» **What you should do**
In the records below, find every line with the word "will" and copy it.
───── Exercise inputs
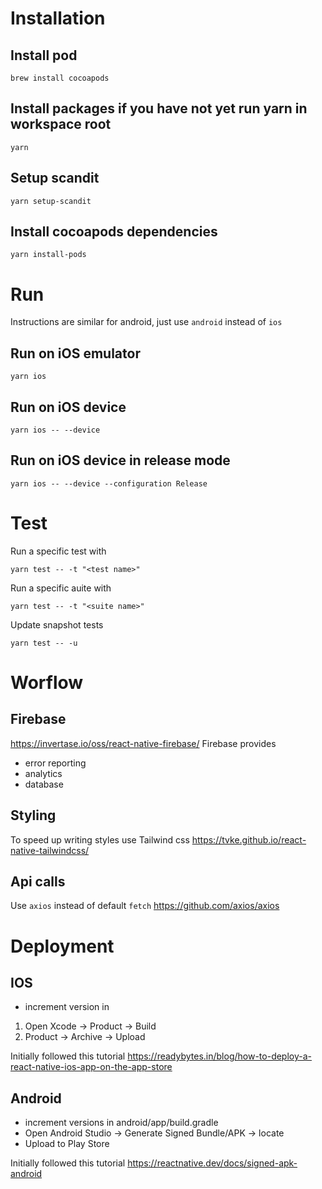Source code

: # Installation

## Install pod
```
brew install cocoapods
```

## Install packages if you have not yet run yarn in workspace root
```
yarn
```

## Setup scandit
```
yarn setup-scandit
```

## Install cocoapods dependencies
```
yarn install-pods
```

# Run

Instructions are similar for android, just use `android` instead of `ios`

## Run on iOS emulator 
```
yarn ios
```

## Run on iOS device
```
yarn ios -- --device
```

## Run on iOS device in release mode
```
yarn ios -- --device --configuration Release
```

# Test

Run a specific test with
```
yarn test -- -t "<test name>"
```

Run a specific auite with
```
yarn test -- -t "<suite name>"
```

Update snapshot tests
```
yarn test -- -u
```

# Worflow

## Firebase
https://invertase.io/oss/react-native-firebase/
Firebase provides 
- error reporting
- analytics
- database

## Styling
To speed up writing styles use Tailwind css https://tvke.github.io/react-native-tailwindcss/

## Api calls
Use `axios` instead of default `fetch`
https://github.com/axios/axios

# Deployment

## IOS
- increment version in
1. Open Xcode -> Product -> Build
2. Product -> Archive -> Upload

Initially followed this tutorial
https://readybytes.in/blog/how-to-deploy-a-react-native-ios-app-on-the-app-store

## Android
- increment versions in android/app/build.gradle
- Open Android Studio -> Generate Signed Bundle/APK -> locate
- Upload to Play Store

Initially followed this tutorial
https://reactnative.dev/docs/signed-apk-android
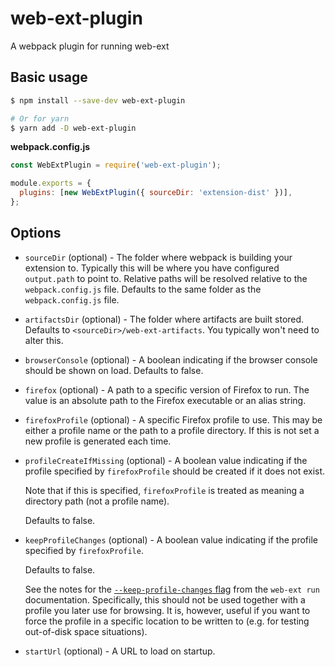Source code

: # web-ext-plugin

A webpack plugin for running web-ext

## Basic usage

```bash
$ npm install --save-dev web-ext-plugin

# Or for yarn
$ yarn add -D web-ext-plugin
```

**webpack.config.js**

```js
const WebExtPlugin = require('web-ext-plugin');

module.exports = {
  plugins: [new WebExtPlugin({ sourceDir: 'extension-dist' })],
};
```

## Options

- `sourceDir` (optional) - The folder where webpack is building your extension
  to.
  Typically this will be where you have configured `output.path` to point to.
  Relative paths will be resolved relative to the `webpack.config.js` file.
  Defaults to the same folder as the `webpack.config.js` file.

- `artifactsDir` (optional) - The folder where artifacts are built stored.
  Defaults to `<sourceDir>/web-ext-artifacts`.
  You typically won't need to alter this.

- `browserConsole` (optional) - A boolean indicating if the browser console
  should be shown on load.
  Defaults to false.

- `firefox` (optional) - A path to a specific version of Firefox to run.
  The value is an absolute path to the Firefox executable or an alias string.

- `firefoxProfile` (optional) - A specific Firefox profile to use.
  This may be either a profile name or the path to a profile directory.
  If this is not set a new profile is generated each time.

- `profileCreateIfMissing` (optional) - A boolean value indicating if the
  profile specified by `firefoxProfile` should be created if it does not
  exist.

  Note that if this is specified, `firefoxProfile` is treated as meaning a directory path (not a profile name).

  Defaults to false.

- `keepProfileChanges` (optional) - A boolean value indicating if the profile
  specified by `firefoxProfile`.

  Defaults to false.

  See the notes for the [`--keep-profile-changes` flag](https://extensionworkshop.com/documentation/develop/web-ext-command-reference/#web-ext-run) from the `web-ext run` documentation.
  Specifically, this should not be used together with a profile you later use for browsing.
  It is, however, useful if you want to force the profile in a specific location to be written to (e.g. for testing out-of-disk space situations).

- `startUrl` (optional) - A URL to load on startup.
──────────
» **Solution for this problem**
  Typically this will be where you have configured `output.path` to point to.
  Relative paths will be resolved relative to the `webpack.config.js` file.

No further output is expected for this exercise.